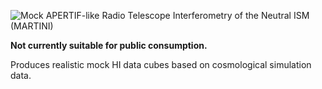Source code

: ![Mock APERTIF-like Radio Telescope Interferometry of the Neutral ISM (MARTINI)](../master/martini_banner.png?raw=true)

**Not currently suitable for public consumption.**

Produces realistic mock HI data cubes based on cosmological simulation data.
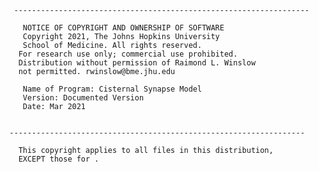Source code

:        ------------------------------------------------------------------

         NOTICE OF COPYRIGHT AND OWNERSHIP OF SOFTWARE
         Copyright 2021, The Johns Hopkins University
         School of Medicine. All rights reserved.
	 	For research use only; commercial use prohibited.
	 	Distribution without permission of Raimond L. Winslow
	 	not permitted. rwinslow@bme.jhu.edu

         Name of Program: Cisternal Synapse Model
         Version: Documented Version
         Date: Mar 2021


      ------------------------------------------------------------------

		This copyright applies to all files in this distribution, 
		EXCEPT those for .
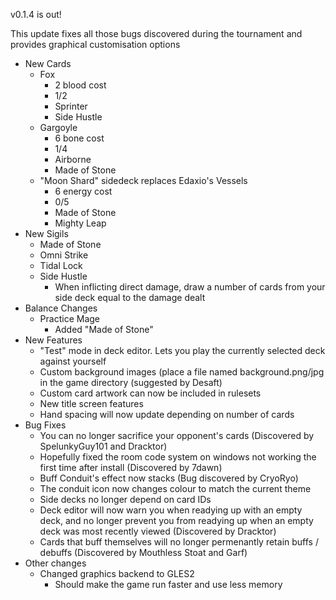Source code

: v0.1.4 is out!

This update fixes all those bugs discovered during the tournament and provides graphical customisation options

* New Cards
    * Fox
        * 2 blood cost
        * 1/2
        * Sprinter
        * Side Hustle
    * Gargoyle
        * 6 bone cost
        * 1/4
        * Airborne
        * Made of Stone
    * "Moon Shard" sidedeck replaces Edaxio's Vessels
        * 6 energy cost
        * 0/5
        * Made of Stone
        * Mighty Leap
* New Sigils
    * Made of Stone
    * Omni Strike
    * Tidal Lock
    * Side Hustle
        * When inflicting direct damage, draw a number of cards from your side deck equal to the damage dealt
* Balance Changes
    * Practice Mage
        * Added "Made of Stone"
* New Features
    * "Test" mode in deck editor. Lets you play the currently selected deck against yourself
    * Custom background images (place a file named background.png/jpg in the game directory (suggested by Desaft)
    * Custom card artwork can now be included in rulesets
    * New title screen features
    * Hand spacing will now update depending on number of cards
* Bug Fixes
    * You can no longer sacrifice your opponent's cards (Discovered by SpelunkyGuy101 and Dracktor)
    * Hopefully fixed the room code system on windows not working the first time after install (Discovered by 7dawn)
    * Buff Conduit's effect now stacks (Bug discovered by CryoRyo)
    * The conduit icon now changes colour to match the current theme
    * Side decks no longer depend on card IDs
    * Deck editor will now warn you when readying up with an empty deck, and no longer prevent you from readying up when an empty deck was most recently viewed (Discovered by Dracktor)
    * Cards that buff themselves will no longer permenantly retain buffs / debuffs (Discovered by Mouthless Stoat and Garf)
* Other changes
    * Changed graphics backend to GLES2
        * Should make the game run faster and use less memory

§ **The problem**: Reproduce each entry word for word and cut the images.

§ **Response to the task**:
Source code

: ![Mock APERTIF-like Radio Telescope Interferometry of the Neutral ISM (MARTINI)](../master/martini_banner.png?raw=true)

**Not currently suitable for public consumption.**

Produces realistic mock HI data cubes based on cosmological simulation data.
Source code

:        ------------------------------------------------------------------

         NOTICE OF COPYRIGHT AND OWNERSHIP OF SOFTWARE
         Copyright 2021, The Johns Hopkins University
         School of Medicine. All rights reserved.
	 	For research use only; commercial use prohibited.
	 	Distribution without permission of Raimond L. Winslow
	 	not permitted. rwinslow@bme.jhu.edu

         Name of Program: Cisternal Synapse Model
         Version: Documented Version
         Date: Mar 2021


      ------------------------------------------------------------------

		This copyright applies to all files in this distribution, 
		EXCEPT those for .
Source code

: v0.1.4 is out!

This update fixes all those bugs discovered during the tournament and provides graphical customisation options

* New Cards
    * Fox
        * 2 blood cost
        * 1/2
        * Sprinter
        * Side Hustle
    * Gargoyle
        * 6 bone cost
        * 1/4
        * Airborne
        * Made of Stone
    * "Moon Shard" sidedeck replaces Edaxio's Vessels
        * 6 energy cost
        * 0/5
        * Made of Stone
        * Mighty Leap
* New Sigils
    * Made of Stone
    * Omni Strike
    * Tidal Lock
    * Side Hustle
        * When inflicting direct damage, draw a number of cards from your side deck equal to the damage dealt
* Balance Changes
    * Practice Mage
        * Added "Made of Stone"
* New Features
    * "Test" mode in deck editor. Lets you play the currently selected deck against yourself
    * Custom background images (place a file named background.png/jpg in the game directory (suggested by Desaft)
    * Custom card artwork can now be included in rulesets
    * New title screen features
    * Hand spacing will now update depending on number of cards
* Bug Fixes
    * You can no longer sacrifice your opponent's cards (Discovered by SpelunkyGuy101 and Dracktor)
    * Hopefully fixed the room code system on windows not working the first time after install (Discovered by 7dawn)
    * Buff Conduit's effect now stacks (Bug discovered by CryoRyo)
    * The conduit icon now changes colour to match the current theme
    * Side decks no longer depend on card IDs
    * Deck editor will now warn you when readying up with an empty deck, and no longer prevent you from readying up when an empty deck was most recently viewed (Discovered by Dracktor)
    * Cards that buff themselves will no longer permenantly retain buffs / debuffs (Discovered by Mouthless Stoat and Garf)
* Other changes
    * Changed graphics backend to GLES2
        * Should make the game run faster and use less memory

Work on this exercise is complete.